Redaktion: Bleibt denn nicht irgendwann automatisch das übrig, was gut ist?

Marco Goecke: Darüber habe ich mit Jiří Kylián viel gesprochen, der sich so langsam jetzt, wo er älter wird, mit seinen frühen Stücken anfreundet. Das ist für uns immer ein ganz großer Konflikt. Ich schau mir die meisten Sachen von mir ja nie wieder an. Ich habe neulich zu den Tänzern gesagt: noch gehört das Stück mir, weil ich immer noch auf der Bühne rumspringe. Irgendwann entfernt sich das einfach und das ist dann ein Abschied. Schauen Sie John Neumeier an: wahnsinnig, was der sich für ein Imperium aufgebaut hat. Ob ich so clever bin? Ich antworte mit Ingeborg Bachmann: „Sollen die anderen. Mein Teil, es soll verloren gehen“.

Ich glaube, je mehr man hat, desto schlimmer wird das alles. Mir ist das unangenehm, ich lebe gern von der Hand in den Mund. Ins Theater, was machen, nach Hause, verbeugen, fertig. Ich fand das auch an Pina Bausch immer so toll, die hatte ihr Leben lang kein Büro. Aber sie hat ja sämtliche Preise bekommen, und mit was für Menschen sie befreundet war, angefangen beim Dalai Lama. Trotzdem war da so eine Bodenständigkeit, so ein bittere Armut der Künstlerin.

Redaktion: Fast sämtliche Kritiker feiern Sie enthusiastisch.
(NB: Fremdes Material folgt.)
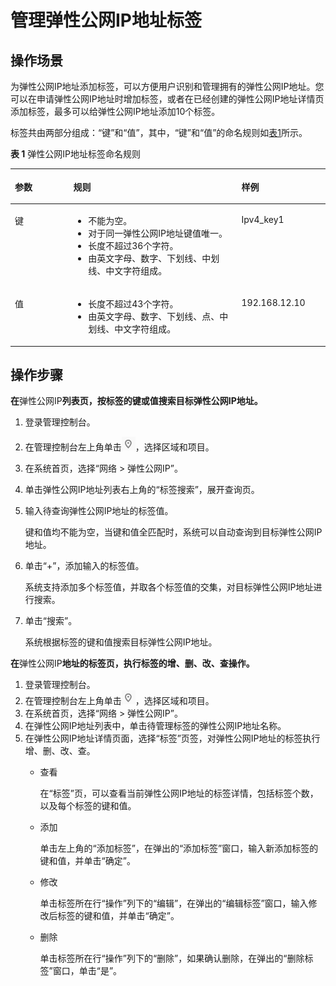 # 管理弹性公网IP地址标签<a name="eip_0004"></a>

## 操作场景<a name="zh-cn_topic_0118499005_section51463883214456"></a>

为弹性公网IP地址添加标签，可以方便用户识别和管理拥有的弹性公网IP地址。您可以在申请弹性公网IP地址时增加标签，或者在已经创建的弹性公网IP地址详情页添加标签，最多可以给弹性公网IP地址添加10个标签。

标签共由两部分组成：“键”和“值”，其中，“键”和“值”的命名规则如[表1](#zh-cn_topic_0118499005_ted9687ca14074ef785241145365a6175)所示。

**表 1**  弹性公网IP地址标签命名规则

<a name="zh-cn_topic_0118499005_ted9687ca14074ef785241145365a6175"></a>
<table><thead align="left"><tr id="zh-cn_topic_0118499005_rd57708e01e6443a9805ca72f554fae7f"><th class="cellrowborder" valign="top" width="18.54%" id="mcps1.2.4.1.1"><p id="zh-cn_topic_0118499005_abc7708d69440476086850b219c70efa8"><a name="zh-cn_topic_0118499005_abc7708d69440476086850b219c70efa8"></a><a name="zh-cn_topic_0118499005_abc7708d69440476086850b219c70efa8"></a>参数</p>
</th>
<th class="cellrowborder" valign="top" width="53.39%" id="mcps1.2.4.1.2"><p id="zh-cn_topic_0118499005_a0df2f83c3277432ab05b525e4ffb1c2c"><a name="zh-cn_topic_0118499005_a0df2f83c3277432ab05b525e4ffb1c2c"></a><a name="zh-cn_topic_0118499005_a0df2f83c3277432ab05b525e4ffb1c2c"></a>规则</p>
</th>
<th class="cellrowborder" valign="top" width="28.07%" id="mcps1.2.4.1.3"><p id="zh-cn_topic_0118499005_a902e732241f94e96b0b1b718cf7ed639"><a name="zh-cn_topic_0118499005_a902e732241f94e96b0b1b718cf7ed639"></a><a name="zh-cn_topic_0118499005_a902e732241f94e96b0b1b718cf7ed639"></a>样例</p>
</th>
</tr>
</thead>
<tbody><tr id="zh-cn_topic_0118499005_r95612b479088487b99e620f90b71f798"><td class="cellrowborder" valign="top" width="18.54%" headers="mcps1.2.4.1.1 "><p id="zh-cn_topic_0118499005_a7694a48138124d1daf3804556a27bfd6"><a name="zh-cn_topic_0118499005_a7694a48138124d1daf3804556a27bfd6"></a><a name="zh-cn_topic_0118499005_a7694a48138124d1daf3804556a27bfd6"></a>键</p>
</td>
<td class="cellrowborder" valign="top" width="53.39%" headers="mcps1.2.4.1.2 "><a name="zh-cn_topic_0118499005_uac40e19ce4ac49d0913d48b334564c45"></a><a name="zh-cn_topic_0118499005_uac40e19ce4ac49d0913d48b334564c45"></a><ul id="zh-cn_topic_0118499005_uac40e19ce4ac49d0913d48b334564c45"><li>不能为空。</li><li>对于同一<span id="zh-cn_topic_0118499005_text1327415505320"><a name="zh-cn_topic_0118499005_text1327415505320"></a><a name="zh-cn_topic_0118499005_text1327415505320"></a></span><span id="zh-cn_topic_0118499005_text72759513533"><a name="zh-cn_topic_0118499005_text72759513533"></a><a name="zh-cn_topic_0118499005_text72759513533"></a>弹性公网IP</span>地址键值唯一。</li><li>长度不超过36个字符。</li><li>由英文字母、数字、下划线、中划线、中文字符组成。</li></ul>
</td>
<td class="cellrowborder" valign="top" width="28.07%" headers="mcps1.2.4.1.3 "><p id="zh-cn_topic_0118499005_a1a10de6d67c04555a3508a8cdc3500e7"><a name="zh-cn_topic_0118499005_a1a10de6d67c04555a3508a8cdc3500e7"></a><a name="zh-cn_topic_0118499005_a1a10de6d67c04555a3508a8cdc3500e7"></a>Ipv4_key1</p>
</td>
</tr>
<tr id="zh-cn_topic_0118499005_r32a79d8bde844fda8a6254383317e58f"><td class="cellrowborder" valign="top" width="18.54%" headers="mcps1.2.4.1.1 "><p id="zh-cn_topic_0118499005_a1ebd1dda592448d49631c7f099519113"><a name="zh-cn_topic_0118499005_a1ebd1dda592448d49631c7f099519113"></a><a name="zh-cn_topic_0118499005_a1ebd1dda592448d49631c7f099519113"></a>值</p>
</td>
<td class="cellrowborder" valign="top" width="53.39%" headers="mcps1.2.4.1.2 "><a name="zh-cn_topic_0118499005_uaf17b1ea9b9a4e58b95cafefa2898283"></a><a name="zh-cn_topic_0118499005_uaf17b1ea9b9a4e58b95cafefa2898283"></a><ul id="zh-cn_topic_0118499005_uaf17b1ea9b9a4e58b95cafefa2898283"><li>长度不超过43个字符。</li><li>由英文字母、数字、下划线、点、中划线、中文字符组成。</li></ul>
</td>
<td class="cellrowborder" valign="top" width="28.07%" headers="mcps1.2.4.1.3 "><p id="zh-cn_topic_0118499005_a21a035aeb72143f5ab0fd45a08248d08"><a name="zh-cn_topic_0118499005_a21a035aeb72143f5ab0fd45a08248d08"></a><a name="zh-cn_topic_0118499005_a21a035aeb72143f5ab0fd45a08248d08"></a>192.168.12.10</p>
</td>
</tr>
</tbody>
</table>

## 操作步骤<a name="zh-cn_topic_0118499005_section4374728222113"></a>

**在**弹性公网IP**列表页，按标签的键或值搜索目标弹性公网IP地址。**

1.  登录管理控制台。
2.  在管理控制台左上角单击![](figures/icon-region.png)，选择区域和项目。
3.  在系统首页，选择“网络 \> 弹性公网IP”。
4.  单击弹性公网IP地址列表右上角的“标签搜索”，展开查询页。
5.  输入待查询弹性公网IP地址的标签值。

    键和值均不能为空，当键和值全匹配时，系统可以自动查询到目标弹性公网IP地址。

6.  单击“+”，添加输入的标签值。

    系统支持添加多个标签值，并取各个标签值的交集，对目标弹性公网IP地址进行搜索。

7.  单击“搜索”。

    系统根据标签的键和值搜索目标弹性公网IP地址。


**在**弹性公网IP**地址的标签页，执行标签的增、删、改、查操作。**

1.  登录管理控制台。
2.  在管理控制台左上角单击![](figures/icon-region.png)，选择区域和项目。
3.  在系统首页，选择“网络 \> 弹性公网IP”。
4.  在弹性公网IP地址列表中，单击待管理标签的弹性公网IP地址名称。
5.  在弹性公网IP地址详情页面，选择“标签”页签，对弹性公网IP地址的标签执行增、删、改、查。
    -   查看

        在“标签”页，可以查看当前弹性公网IP地址的标签详情，包括标签个数，以及每个标签的键和值。

    -   添加

        单击左上角的“添加标签”，在弹出的“添加标签”窗口，输入新添加标签的键和值，并单击“确定”。

    -   修改

        单击标签所在行“操作”列下的“编辑”，在弹出的“编辑标签”窗口，输入修改后标签的键和值，并单击“确定”。

    -   删除

        单击标签所在行“操作”列下的“删除”，如果确认删除，在弹出的“删除标签”窗口，单击“是”。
Nur das Publikum ist manchmal noch zögerlich oder buht sogar, wie in den Stuttgarter „Alben“. Tut das weh, oder ist es normal, dass es manchen Leuten einfach nicht gefällt?

Marco Goecke: Ja, das ist schon normal. Das Wichtigste für mich ist, dass es mir gefällt. Das war früher vielleicht auch anders. Buh heißt ja nicht, dass es schlecht ist, sondern dass die Leute sich ärgern. Natürlich möchten wir auch geliebt werden und Applaus bekommen. Ich habe hier in „Orlando“ Szenen auf Spitze und im Tutu, klar will ich auch was fürs Publikum tun. Das ist sozusagen mein Geschenk an die große Ballettstadt.

Redaktion: Warum die Wahl, einen Mann für die Mann/Frau-Rolle des Orlando zu nehmen? Sally Potter hatte im Film ja eine Frau als Hauptdarsteller für beide Geschlechter.

Marco Goecke: Ich bin ja choreografisch den Männern ohnehin näher als den Frauen. Ich habe nicht mit so vielen Frauen gearbeitet, die mich stark beeindruckt haben, wie das bei Männern der Fall ist, weil eben eine gewisse Kraft und die Muskulatur mich da mehr ansprechen. Frauen, auch gerade klassisch trainierte Frauen, sind da manchmal schon sehr lahm, zu weich, um diese winzigen Details zu schnappen. Ich habe ja auch nicht diese klassische Rollenverteilung, dass die eine das zarte Wesen ist und der andere der Starke, der heben muss. Die Frau ist bei mir gleichberechtigt, dementsprechend muss sie sich auch mutig bewegen. Natürlich hab ich da keine Probleme mit einer Katja Wünsche. Oder Bernice Coppieters, für die ich in Monaco ein Solo gemacht habe, das ist auch eine unglaubliche Tänzerin.

Redaktion: Wie ist denn Friedemann Vogel zu der Hauptrolle gekommen, er hat ja bisher eigentlich kaum in Ihren Balletten getanzt?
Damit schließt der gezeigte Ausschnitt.